I know. You are shopping to build a new website or manage your marketing. You might have heard about this new "fandangled" approach to web marketing called Inbound.
You've decided it's time to get serious and compare your service providers so you ask for proposals. Some will just give you a proposal and some will actually take some time trying to understand your goals. Some might just ask for a list of features you want (a clear indication that they are just mouse clickers and not thinkers).
And now, you're at a point where you have to make a decision on which agency to choose.
What, OH WHAT, do you do to adequately compare these services?
Here's a fancy chart that might shed some light on the only way you can compare:
Yeah, I know that's probably not very helpful but it is how most people compare the services of web marketing or web design agencies. You will want to see the first list of features and then you'll want to see everyone else's list of features. You'll then look at the price and say, "I don't know.
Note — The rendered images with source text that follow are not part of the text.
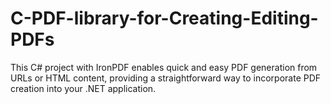 # C-PDF-library-for-Creating-Editing-PDFs
This C# project with IronPDF enables quick and easy PDF generation from URLs or HTML content, providing a straightforward way to incorporate PDF creation into your .NET application.
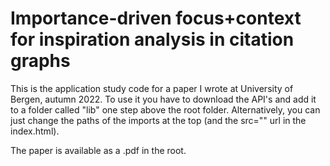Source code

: # Importance-driven focus+context for inspiration analysis in citation graphs
This is the application study code for a paper I wrote at University of Bergen, autumn 2022. 
To use it you have to download the API's and add it to a folder called "lib" one step above the root folder.
Alternatively, you can just change the paths of the imports at the top (and the src="" url in the index.html).

The paper is available as a .pdf in the root. 
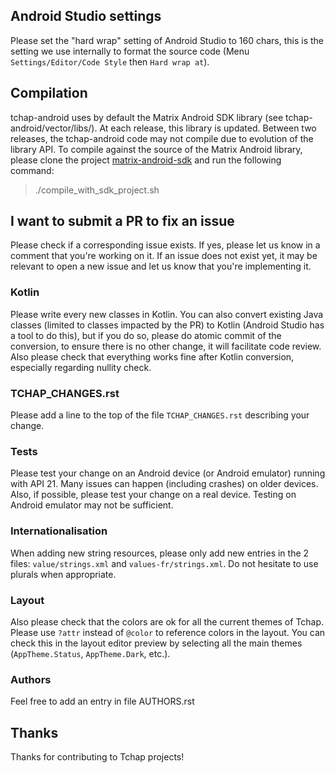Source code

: ## Android Studio settings

Please set the "hard wrap" setting of Android Studio to 160 chars, this is the setting we use internally to format the source code (Menu `Settings/Editor/Code Style` then `Hard wrap at`).

## Compilation

tchap-android uses by default the Matrix Android SDK library (see tchap-android/vector/libs/).
At each release, this library is updated.
Between two releases, the tchap-android code may not compile due to evolution of the library API.
To compile against the source of the Matrix Android library, please clone the project [matrix-android-sdk](https://github.com/matrix-org/matrix-android-sdk)
 and run the following command:

> ./compile_with_sdk_project.sh

## I want to submit a PR to fix an issue

Please check if a corresponding issue exists. If yes, please let us know in a comment that you're working on it.
If an issue does not exist yet, it may be relevant to open a new issue and let us know that you're implementing it.

### Kotlin

Please write every new classes in Kotlin. You can also convert existing Java classes (limited to classes impacted by the PR) to Kotlin (Android Studio has a tool to do this), but if you do so, please do atomic commit of the conversion, to ensure there is no other change, it will facilitate code review.
Also please check that everything works fine after Kotlin conversion, especially regarding nullity check.

### TCHAP_CHANGES.rst

Please add a line to the top of the file `TCHAP_CHANGES.rst` describing your change.

### Tests

Please test your change on an Android device (or Android emulator) running with API 21. Many issues can happen (including crashes) on older devices.
Also, if possible, please test your change on a real device. Testing on Android emulator may not be sufficient.

### Internationalisation

When adding new string resources, please only add new entries in the 2 files: `value/strings.xml` and `values-fr/strings.xml`.
Do not hesitate to use plurals when appropriate.

### Layout

Also please check that the colors are ok for all the current themes of Tchap. Please use `?attr` instead of `@color` to reference colors in the layout. You can check this in the layout editor preview by selecting all the main themes (`AppTheme.Status`, `AppTheme.Dark`, etc.).

### Authors

Feel free to add an entry in file AUTHORS.rst

## Thanks

Thanks for contributing to Tchap projects!
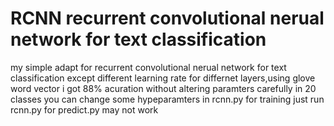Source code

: # RCNN  recurrent convolutional nerual network for text classification
my simple adapt for recurrent convolutional nerual network for text classification
except different learning rate for differnet layers,using glove word vector
i got 88% acuration without  altering paramters carefully in 20 classes
you can change some hypeparamters in rcnn.py 
for training just run rcnn.py
for predict.py may not work
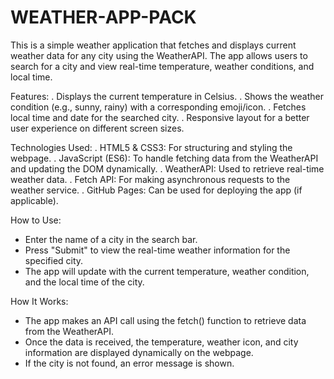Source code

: # WEATHER-APP-PACK
This is a simple weather application that fetches and displays current weather data for any city using the WeatherAPI. The app allows users to search for a city and view real-time temperature, weather conditions, and local time.

Features:
 . Displays the current temperature in Celsius.
 . Shows the weather condition (e.g., sunny, rainy) with a corresponding emoji/icon.
 . Fetches local time and date for the searched city.
 . Responsive layout for a better user experience on different screen sizes.
 
Technologies Used:
 . HTML5 & CSS3: For structuring and styling the webpage.
 . JavaScript (ES6): To handle fetching data from the WeatherAPI and updating the DOM dynamically.
 . WeatherAPI: Used to retrieve real-time weather data.
 . Fetch API: For making asynchronous requests to the weather service.
 . GitHub Pages: Can be used for deploying the app (if applicable).
 
How to Use:
 - Enter the name of a city in the search bar.
 - Press "Submit" to view the real-time weather information for the specified city.
 - The app will update with the current temperature, weather condition, and the local time of the city.
   
How It Works:
 - The app makes an API call using the fetch() function to retrieve data from the WeatherAPI.
 - Once the data is received, the temperature, weather icon, and city information are displayed dynamically on the webpage.
 - If the city is not found, an error message is shown.
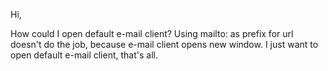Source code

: Hi,

How could I open default e-mail client? Using mailto: as prefix for url doesn't do the job, because e-mail client opens new window. I just want to open default e-mail client, that's all.
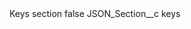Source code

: <?xml version="1.0" encoding="UTF-8"?>
<CustomMetadata xmlns="http://soap.sforce.com/2006/04/metadata" xmlns:xsi="http://www.w3.org/2001/XMLSchema-instance" xmlns:xsd="http://www.w3.org/2001/XMLSchema">
    <label>Keys section</label>
    <protected>false</protected>
    <values>
        <field>JSON_Section__c</field>
        <value xsi:type="xsd:string">keys</value>
    </values>
</CustomMetadata>
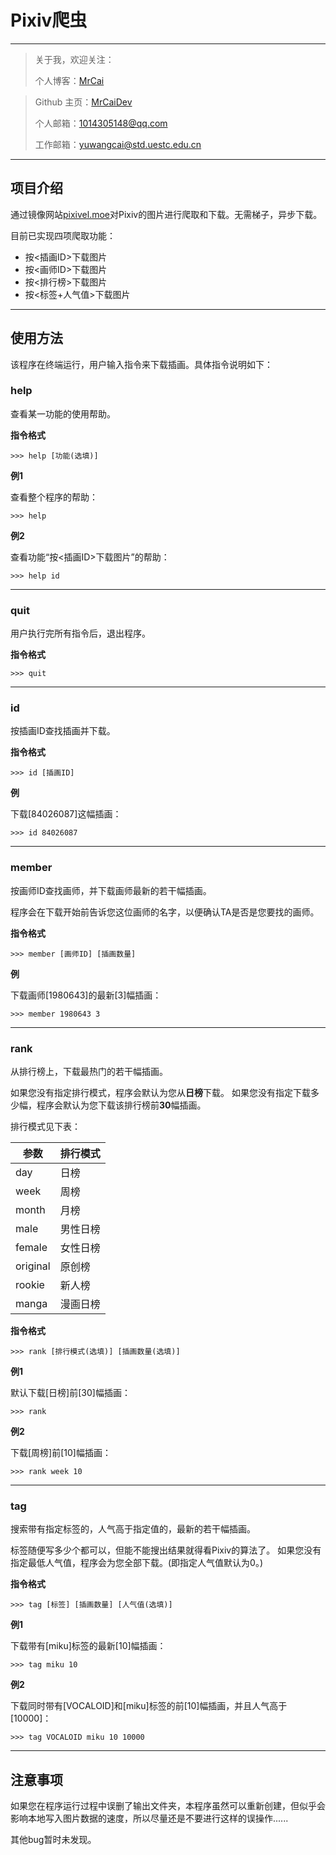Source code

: # Pixiv爬虫

---

> 关于我，欢迎关注：
>
> 个人博客：[MrCai](https://mrcai.space)

> Github 主页：[MrCaiDev](https://github.com/MrCai-starter)
>
> 个人邮箱：1014305148@qq.com
>
> 工作邮箱：yuwangcai@std.uestc.edu.cn

---

## 项目介绍

通过镜像网站[pixivel.moe](https://pixivel.moe/)对Pixiv的图片进行爬取和下载。无需梯子，异步下载。

目前已实现四项爬取功能：

- 按<插画ID>下载图片
- 按<画师ID>下载图片
- 按<排行榜>下载图片
- 按<标签+人气值>下载图片

---

## 使用方法

该程序在终端运行，用户输入指令来下载插画。具体指令说明如下：

### help

查看某一功能的使用帮助。

**指令格式**

`>>> help [功能(选填)]`

**例1**

查看整个程序的帮助：

`>>> help`

**例2**

查看功能“按<插画ID>下载图片”的帮助：

`>>> help id`

---

### quit

用户执行完所有指令后，退出程序。

**指令格式**

`>>> quit`

---

### id

按插画ID查找插画并下载。

**指令格式**

`>>> id [插画ID]`

**例**

下载[84026087]这幅插画：

`>>> id 84026087`

---

### member

按画师ID查找画师，并下载画师最新的若干幅插画。

程序会在下载开始前告诉您这位画师的名字，以便确认TA是否是您要找的画师。

**指令格式**

`>>> member [画师ID] [插画数量]`

**例**

下载画师[1980643]的最新[3]幅插画：

`>>> member 1980643 3`

---

### rank

从排行榜上，下载最热门的若干幅插画。

如果您没有指定排行模式，程序会默认为您从**日榜**下载。
如果您没有指定下载多少幅，程序会默认为您下载该排行榜前**30**幅插画。

排行模式见下表：

| 参数     | 排行模式 |
| -------- | -------- |
| day      | 日榜     |
| week     | 周榜     |
| month    | 月榜     |
| male     | 男性日榜 |
| female   | 女性日榜 |
| original | 原创榜   |
| rookie   | 新人榜   |
| manga    | 漫画日榜 |

**指令格式**

`>>> rank [排行模式(选填)] [插画数量(选填)]`

**例1**

默认下载[日榜]前[30]幅插画：

`>>> rank`

**例2**

下载[周榜]前[10]幅插画：

`>>> rank week 10`

---

### tag

搜索带有指定标签的，人气高于指定值的，最新的若干幅插画。

标签随便写多少个都可以，但能不能搜出结果就得看Pixiv的算法了。
如果您没有指定最低人气值，程序会为您全部下载。(即指定人气值默认为0。)

**指令格式**

`>>> tag [标签] [插画数量] [人气值(选填)]`

**例1**

下载带有[miku]标签的最新[10]幅插画：

`>>> tag miku 10`

**例2**

下载同时带有[VOCALOID]和[miku]标签的前[10]幅插画，并且人气高于[10000]：

`>>> tag VOCALOID miku 10 10000`

---

## 注意事项

如果您在程序运行过程中误删了输出文件夹，本程序虽然可以重新创建，但似乎会影响本地写入图片数据的速度，所以尽量还是不要进行这样的误操作......

其他bug暂时未发现。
Bob, what do you think?" And Bob says, "I don't know, Joe, they all seem to be the same."
Of course, I might have confused you because your name isn't Bob or Joe, so you'll have to read between the lines a little.
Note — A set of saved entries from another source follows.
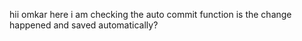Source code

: hii omkar here i am checking the auto commit function
is the change happened and saved automatically?
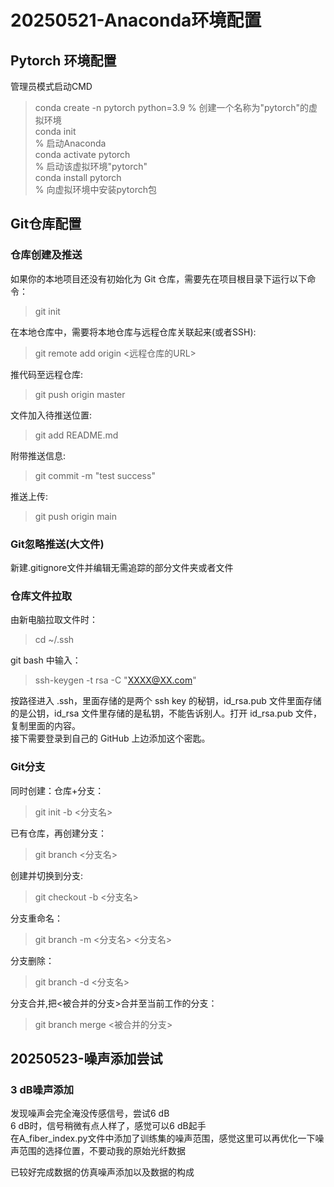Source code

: # 20250521-Anaconda环境配置  

## Pytorch 环境配置  

管理员模式启动CMD  

> conda create -n pytorch python=3.9
> % 创建一个名称为"pytorch"的虚拟环境  
> conda init  
> % 启动Anaconda  
> conda activate pytorch  
> % 启动该虚拟环境"pytorch"  
> conda install pytorch  
> % 向虚拟环境中安装pytorch包  

## Git仓库配置

### 仓库创建及推送

如果你的本地项目还没有初始化为 Git 仓库，需要先在项目根目录下运行以下命令：  
> git init

在本地仓库中，需要将本地仓库与远程仓库关联起来(或者SSH):  
> git remote add origin <远程仓库的URL>  

推代码至远程仓库:  
> git push origin master

文件加入待推送位置:
> git add README.md  

附带推送信息:
> git commit -m "test success"

推送上传:
> git push origin main  

### Git忽略推送(大文件)

新建.gitignore文件并编辑无需追踪的部分文件夹或者文件

### 仓库文件拉取

由新电脑拉取文件时：
> cd ~/.ssh

git bash 中输入：
> ssh-keygen -t rsa -C "<XXXX@XX.com>"

按路径进入 .ssh，里面存储的是两个 ssh key 的秘钥，id_rsa.pub 文件里面存储的是公钥，id_rsa 文件里存储的是私钥，不能告诉别人。打开 id_rsa.pub 文件，复制里面的内容。  
接下需要登录到自己的 GitHub 上边添加这个密匙。  

### Git分支

同时创建：仓库+分支：
> git init -b <分支名>

已有仓库，再创建分支：  
> git branch <分支名>

创建并切换到分支:
> git checkout -b <分支名>

分支重命名：
> git branch -m <分支名> <分支名>

分支删除：
> git branch -d <分支名>

分支合并,把<被合并的分支>合并至当前工作的分支：
> git branch merge <被合并的分支>

## 20250523-噪声添加尝试

### 3 dB噪声添加

发现噪声会完全淹没传感信号，尝试6 dB  
6 dB时，信号稍微有点人样了，感觉可以6 dB起手  
在A_fiber_index.py文件中添加了训练集的噪声范围，感觉这里可以再优化一下噪声范围的选择位置，不要动我的原始光纤数据  

已较好完成数据的仿真噪声添加以及数据的构成  
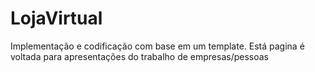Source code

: # LojaVirtual
Implementação e codificação com base em um template. Está pagina é voltada para apresentações do trabalho de empresas/pessoas
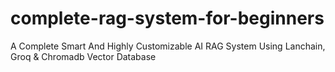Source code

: # complete-rag-system-for-beginners
A Complete Smart And Highly Customizable AI RAG System Using Lanchain, Groq &amp; Chromadb Vector Database
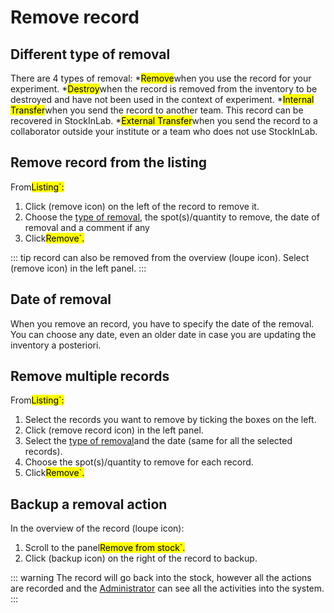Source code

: # Remove record

## Different type of removal
There are 4 types of removal:
*<mark>Remove</mark>when you use the record for your experiment.
*<mark>Destroy</mark>when the record is removed from the inventory to be destroyed and have not been used in the context of experiment.
*<mark>Internal Transfer</mark>when you send the record to another team. This record can be recovered in StockInLab.
*<mark>External Transfer</mark>when you send the record to a collaborator outside your institute or a team who does not use StockInLab.

## Remove record from the listing
From<mark>Listing`:
1. Click (remove icon) on the left of the record to remove it. 
2. Choose the [type of removal](/laboratory-information-management-system/remove-record.html#different-type-of-removal), the spot(s)/quantity to remove, the date of removal and a comment if any
3. Click<mark>Remove`.

::: tip
record can also be removed from the overview (loupe icon). Select (remove icon) in the left panel.
:::

## Date of removal
When you remove an record, you have to specify the date of the removal. You can choose any date, even an older date in case you are updating the inventory a posteriori.

## Remove multiple records
From<mark>Listing`:
1. Select the records you want to remove by ticking the boxes on the left.
2. Click (remove record icon) in the left panel.
3. Select the [type of removal](/laboratory-information-management-system/remove-record.html#different-type-of-removal)and the date (same for all the selected records).
4. Choose the spot(s)/quantity to remove for each record.
5. Click<mark>Remove`.

## Backup a removal action
In the overview of the record (loupe icon):
1. Scroll to the panel<mark>Remove from stock`.
2. Click (backup icon) on the right of the record to backup.

::: warning
The record will go back into the stock, however all the actions are recorded and the [Administrator](/laboratory-information-management-system/dashboard-audit-trail.html#audit-trail) can see all the activities into the system.
:::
Almost none of that matters. Just about every agency can do just about everything you want them to do (or, they will at least say they can). You want search engine optimization? Yep, we can do it. You want email marketing? Yes, we can do it? You want a gimble-hopper on your knob-knocker? Sure, easy peasy.
But, there really are three distinct things you are looking for. Only three. If you can adequately qualify these three things, you'll have chosen the right partner.
Little disclaimer. These three things do not absolve you of the responsibility to vet their history and skills. Look at their website. Look at their own marketing. If they can't do it for themselves, they won't be able to do it for you. Just make sure you understand their goals before you judge.
Oh, I also believe these are in order of importance.
Yes, this is first and foremost. Do you trust them? Will they be able to help you acheive your goals? Do they even understand your goals?
Little hint, if they never ask you what your business goals are, you can't trust they will acheive them through your marketing initiatives. If your goal is to increase your business and they say that SEO (search engine optimization) will get you more traffic then that means they don't understand your business goals and shouldn't be trusted.
Take the time necessary to ask questions that demonstrate they know and understand you, your business, and your needs and that you can trust them to accomplish those for you the way they say they can. If you worry that you'll have to tell them every step of the way what to do and when to do it, then don't hire them.
You are going to spend a fair bit of time with your new marketing and/or design agency. You are going to be in strategy meetings. You are going to get emails. If they are worthy of doing business with you, they will be doing a lot of work for you on an on-going basis. If you do not connect during the sales proccess, don't force it.
Make sure that when you go into their office or talk to them on the phone you feel comfortable. Culture can be felt at long distances if you aren't in the same city or even state. Trust your gut. If the culture doesn't feel right, they are not right.
You are going to spend a lot of money. You are probably going to spend more money than you think. Did you know that the average SMB website, when built properly, is a $12K - $15K prospect? Anything less than that, they are leaving something out.
Did you know that truly effective marketing for an SMB doesn't happen for less than $8 to $10K per month? Pieces might (and should) cost less. But the full-meal deal requires a full-meal budget.
Okay, did that scare you? But it's the reality.
There are those that can do some of those things for less and that might be okay as a starting point but if you want lasting success, you need to spend that money to make the money you want to make. Don't skimp.
But, there is something more important than just having the budget for the services they provide. You need to have budget for things outside of their contract. You need budget for advertising, additional content development, and even traditional media.
But, the reality is, regardless of where your budget lies and how much you are hiring them to do and how much you are doing yourself, you have to be able to trust that they will be able to handle your budget effectively.
So, what does it really come down to?
You are looking for a partner that shares your values and has the ability to pull off what you want done. You aren't going to figure that out by comparing services. No two proposals will look the same. They will each have their own approach. That doesn't necessarily make one better than the other. But, the company, and more to the point, the people, are what really matter.
Can you trust them? Can they fit your culture? Does your budget line up with what they can provide and with what your goals really dictate?
Find that in your partner and you'll be set.